Miró a David, que dormía profundamente a su lado, boca arriba, la boca ligeramente entreabierta, el ceño un poco fruncido como si en su sueño estuviera pensando intensamente en algo. Observó que estaba desnudo, luego que ella también. Aquello le hizo sospechar por un instante que todo lo ocurrido había sido una pesadilla. Pero entonces vio las ropas amontonadas en el suelo, del lado de David: las botas, los cinturones y los fusiles y supo que todo había sido real. Tremendamente real.

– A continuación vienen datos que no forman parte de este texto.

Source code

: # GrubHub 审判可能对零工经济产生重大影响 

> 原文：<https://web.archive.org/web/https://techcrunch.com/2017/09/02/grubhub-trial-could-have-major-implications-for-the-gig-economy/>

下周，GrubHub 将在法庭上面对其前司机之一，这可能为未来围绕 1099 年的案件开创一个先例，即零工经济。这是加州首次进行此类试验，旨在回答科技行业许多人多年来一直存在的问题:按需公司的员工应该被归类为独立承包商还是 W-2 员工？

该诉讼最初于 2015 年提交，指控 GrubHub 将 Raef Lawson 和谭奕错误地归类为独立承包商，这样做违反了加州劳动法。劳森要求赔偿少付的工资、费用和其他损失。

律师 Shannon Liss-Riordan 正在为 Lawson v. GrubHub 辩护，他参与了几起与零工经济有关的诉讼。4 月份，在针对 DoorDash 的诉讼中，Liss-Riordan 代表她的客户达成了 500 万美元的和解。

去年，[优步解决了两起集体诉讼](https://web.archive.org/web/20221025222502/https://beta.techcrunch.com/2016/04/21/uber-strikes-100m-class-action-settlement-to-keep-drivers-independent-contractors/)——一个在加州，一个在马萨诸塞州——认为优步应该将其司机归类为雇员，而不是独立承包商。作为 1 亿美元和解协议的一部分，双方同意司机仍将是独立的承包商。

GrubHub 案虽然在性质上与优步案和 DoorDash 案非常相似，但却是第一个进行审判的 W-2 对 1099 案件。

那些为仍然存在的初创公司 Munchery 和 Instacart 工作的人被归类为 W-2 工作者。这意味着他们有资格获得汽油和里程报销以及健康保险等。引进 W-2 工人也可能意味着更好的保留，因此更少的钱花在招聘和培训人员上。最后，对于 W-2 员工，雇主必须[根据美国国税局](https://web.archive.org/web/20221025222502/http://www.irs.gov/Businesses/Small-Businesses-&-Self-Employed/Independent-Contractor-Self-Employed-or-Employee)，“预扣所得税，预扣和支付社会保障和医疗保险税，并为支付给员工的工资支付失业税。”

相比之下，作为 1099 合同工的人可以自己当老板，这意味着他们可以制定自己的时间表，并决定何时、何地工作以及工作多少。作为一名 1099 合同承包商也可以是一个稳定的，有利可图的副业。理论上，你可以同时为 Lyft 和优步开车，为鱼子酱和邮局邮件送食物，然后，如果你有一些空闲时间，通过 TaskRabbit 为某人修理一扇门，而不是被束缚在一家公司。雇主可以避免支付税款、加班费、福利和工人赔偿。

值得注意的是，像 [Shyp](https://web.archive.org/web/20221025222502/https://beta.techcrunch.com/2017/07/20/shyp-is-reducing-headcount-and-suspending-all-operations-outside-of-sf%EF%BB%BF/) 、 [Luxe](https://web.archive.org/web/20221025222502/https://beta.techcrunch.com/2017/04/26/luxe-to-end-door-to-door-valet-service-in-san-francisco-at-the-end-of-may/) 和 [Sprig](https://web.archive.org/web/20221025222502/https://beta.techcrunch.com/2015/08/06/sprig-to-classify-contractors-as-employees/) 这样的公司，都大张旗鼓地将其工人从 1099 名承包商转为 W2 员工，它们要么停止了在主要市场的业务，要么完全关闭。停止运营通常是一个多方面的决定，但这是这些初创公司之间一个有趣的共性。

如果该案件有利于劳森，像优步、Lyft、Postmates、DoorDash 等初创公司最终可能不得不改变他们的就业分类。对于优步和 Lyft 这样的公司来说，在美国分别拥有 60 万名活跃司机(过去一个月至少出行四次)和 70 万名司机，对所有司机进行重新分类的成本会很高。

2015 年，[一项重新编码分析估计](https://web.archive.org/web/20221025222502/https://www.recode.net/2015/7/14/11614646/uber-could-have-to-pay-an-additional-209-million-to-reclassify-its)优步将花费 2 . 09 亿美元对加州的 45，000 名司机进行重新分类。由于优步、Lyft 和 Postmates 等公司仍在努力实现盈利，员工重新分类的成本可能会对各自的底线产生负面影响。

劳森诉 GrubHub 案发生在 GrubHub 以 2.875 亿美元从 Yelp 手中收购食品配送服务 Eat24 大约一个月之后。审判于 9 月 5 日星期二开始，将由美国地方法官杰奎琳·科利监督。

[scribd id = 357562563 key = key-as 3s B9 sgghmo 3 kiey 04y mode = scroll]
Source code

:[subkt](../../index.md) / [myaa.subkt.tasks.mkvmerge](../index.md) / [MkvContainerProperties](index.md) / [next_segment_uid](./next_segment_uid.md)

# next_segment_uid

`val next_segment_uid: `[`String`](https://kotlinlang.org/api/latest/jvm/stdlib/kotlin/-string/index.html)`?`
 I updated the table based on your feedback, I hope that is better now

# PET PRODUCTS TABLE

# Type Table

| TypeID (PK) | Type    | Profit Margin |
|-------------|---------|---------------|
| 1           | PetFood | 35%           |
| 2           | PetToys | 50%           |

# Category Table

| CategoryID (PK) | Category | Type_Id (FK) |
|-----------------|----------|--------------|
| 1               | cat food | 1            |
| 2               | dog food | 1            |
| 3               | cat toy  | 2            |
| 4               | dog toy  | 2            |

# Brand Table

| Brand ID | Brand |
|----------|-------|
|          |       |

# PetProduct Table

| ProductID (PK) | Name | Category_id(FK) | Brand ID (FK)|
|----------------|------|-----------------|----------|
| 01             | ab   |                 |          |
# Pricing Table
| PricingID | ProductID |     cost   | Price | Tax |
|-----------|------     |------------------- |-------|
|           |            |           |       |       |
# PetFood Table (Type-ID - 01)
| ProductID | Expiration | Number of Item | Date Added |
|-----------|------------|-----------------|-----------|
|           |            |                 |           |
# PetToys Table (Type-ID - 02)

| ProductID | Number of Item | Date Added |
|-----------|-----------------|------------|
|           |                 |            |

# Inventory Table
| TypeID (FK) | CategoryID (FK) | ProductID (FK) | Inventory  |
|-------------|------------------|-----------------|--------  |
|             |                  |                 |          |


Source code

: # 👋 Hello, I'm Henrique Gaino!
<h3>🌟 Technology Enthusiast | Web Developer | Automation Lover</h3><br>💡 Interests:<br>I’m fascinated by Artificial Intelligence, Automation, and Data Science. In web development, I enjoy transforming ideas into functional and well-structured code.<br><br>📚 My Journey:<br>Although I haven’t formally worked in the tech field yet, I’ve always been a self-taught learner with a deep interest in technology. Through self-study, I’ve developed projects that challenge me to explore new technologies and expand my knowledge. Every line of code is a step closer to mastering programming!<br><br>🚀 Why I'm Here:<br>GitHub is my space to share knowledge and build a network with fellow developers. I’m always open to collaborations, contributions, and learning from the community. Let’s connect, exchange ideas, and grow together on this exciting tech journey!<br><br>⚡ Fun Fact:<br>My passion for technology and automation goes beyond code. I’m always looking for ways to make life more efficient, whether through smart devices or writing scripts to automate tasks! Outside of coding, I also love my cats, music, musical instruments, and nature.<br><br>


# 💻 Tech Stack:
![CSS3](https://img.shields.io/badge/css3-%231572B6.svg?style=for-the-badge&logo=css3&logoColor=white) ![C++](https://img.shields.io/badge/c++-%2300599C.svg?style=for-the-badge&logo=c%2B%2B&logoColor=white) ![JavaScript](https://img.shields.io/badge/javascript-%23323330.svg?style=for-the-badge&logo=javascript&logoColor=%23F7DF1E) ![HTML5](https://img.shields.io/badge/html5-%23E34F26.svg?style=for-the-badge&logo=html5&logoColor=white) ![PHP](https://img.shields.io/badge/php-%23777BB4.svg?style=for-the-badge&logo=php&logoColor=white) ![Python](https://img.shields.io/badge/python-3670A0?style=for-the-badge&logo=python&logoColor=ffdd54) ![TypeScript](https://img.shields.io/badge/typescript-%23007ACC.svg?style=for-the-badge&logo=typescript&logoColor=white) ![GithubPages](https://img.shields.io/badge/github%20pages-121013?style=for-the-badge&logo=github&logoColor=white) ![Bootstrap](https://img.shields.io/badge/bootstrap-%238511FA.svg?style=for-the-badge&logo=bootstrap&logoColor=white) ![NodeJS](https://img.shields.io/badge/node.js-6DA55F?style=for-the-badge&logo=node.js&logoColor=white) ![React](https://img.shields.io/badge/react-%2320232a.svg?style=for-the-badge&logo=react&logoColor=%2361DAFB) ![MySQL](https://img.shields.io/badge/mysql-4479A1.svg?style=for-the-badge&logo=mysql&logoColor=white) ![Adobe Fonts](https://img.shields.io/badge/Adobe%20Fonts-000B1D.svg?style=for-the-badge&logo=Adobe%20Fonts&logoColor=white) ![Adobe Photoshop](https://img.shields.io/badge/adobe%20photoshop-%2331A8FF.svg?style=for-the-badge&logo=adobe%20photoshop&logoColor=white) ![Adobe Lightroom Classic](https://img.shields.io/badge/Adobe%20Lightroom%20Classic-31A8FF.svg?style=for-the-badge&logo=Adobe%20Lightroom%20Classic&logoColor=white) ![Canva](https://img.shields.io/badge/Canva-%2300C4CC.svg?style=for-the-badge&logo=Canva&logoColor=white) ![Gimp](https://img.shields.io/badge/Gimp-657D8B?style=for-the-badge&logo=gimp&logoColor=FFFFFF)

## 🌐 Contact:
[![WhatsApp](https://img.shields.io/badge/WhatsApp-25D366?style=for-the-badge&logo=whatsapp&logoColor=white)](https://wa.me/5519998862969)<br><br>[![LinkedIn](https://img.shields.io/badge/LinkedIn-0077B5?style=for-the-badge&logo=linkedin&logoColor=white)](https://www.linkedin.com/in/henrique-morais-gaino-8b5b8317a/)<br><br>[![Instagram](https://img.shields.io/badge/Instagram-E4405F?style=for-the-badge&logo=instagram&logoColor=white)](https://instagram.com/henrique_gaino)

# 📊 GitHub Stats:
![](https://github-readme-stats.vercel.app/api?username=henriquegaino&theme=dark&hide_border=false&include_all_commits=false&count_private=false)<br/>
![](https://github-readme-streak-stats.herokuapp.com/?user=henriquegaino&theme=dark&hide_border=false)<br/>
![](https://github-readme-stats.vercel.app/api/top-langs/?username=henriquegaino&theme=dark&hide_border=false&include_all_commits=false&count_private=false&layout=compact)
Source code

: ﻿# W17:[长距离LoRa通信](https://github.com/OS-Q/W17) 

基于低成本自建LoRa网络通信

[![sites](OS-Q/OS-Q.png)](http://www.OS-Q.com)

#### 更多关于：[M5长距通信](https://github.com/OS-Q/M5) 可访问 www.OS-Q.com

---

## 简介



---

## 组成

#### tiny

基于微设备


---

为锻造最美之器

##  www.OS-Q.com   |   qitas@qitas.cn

Durante largo rato contempló a David, sin moverse, sin despertarle. El rostro del hombre era anguloso, un tanto tosco, con las cejas muy pobladas y juntas, revelando que nunca se había depilado el entrecejo como hacían todos los hombres de la época para seguir la moda, llegando incluso a depilarse también las cejas hasta dejarse solamente una línea fina que parecía trazada a lápiz. Pero el espacio tenía sus propias reglas estéticas. Su nariz tal vez fuera un poco demasiado grande, aunque no bulbosa, y no desentonaba con su barbilla firme y ligeramente hendida. Sus ojos, ahora cerrados eran de un azul profundo, y junto con su pelo castaño oscuro ligeramente rizado revelaban otras ascendencias aparte la española. Era de constitución recia, y viéndolo allí tendido, desnudo y relajado, sin un gramo de grasa superfluo, se dio cuenta de que aquello era lo que la había atraído hacia él desde el primer momento, cuando lo vio acercarse a ella en el salón del hotel: era tan distinto a los jóvenes de hoy, tan delgados y de rasgos tan finos que parecían afeminados. Su reciedumbre hablaba de una cierta brutalidad, una clara instintividad animal, pero también de una sinceridad casi infantil y una franqueza que no solía encontrarse en la sofisticada pero cerrada en sí misma sociedad de hoy. Antes de que se iniciara la pesadilla, mientras hacían el amor, había demostrado su preocupación por ella y por su placer antes que por el suyo propio, cosa que había hallado en muy pocos hombres. Pensó en los planes acariciados por su padre, y sonrió ligeramente: sí, no le importaría que fuera el padre de sus hijos..., si alguna vez se decidía a tener alguno. Sonrió de nuevo.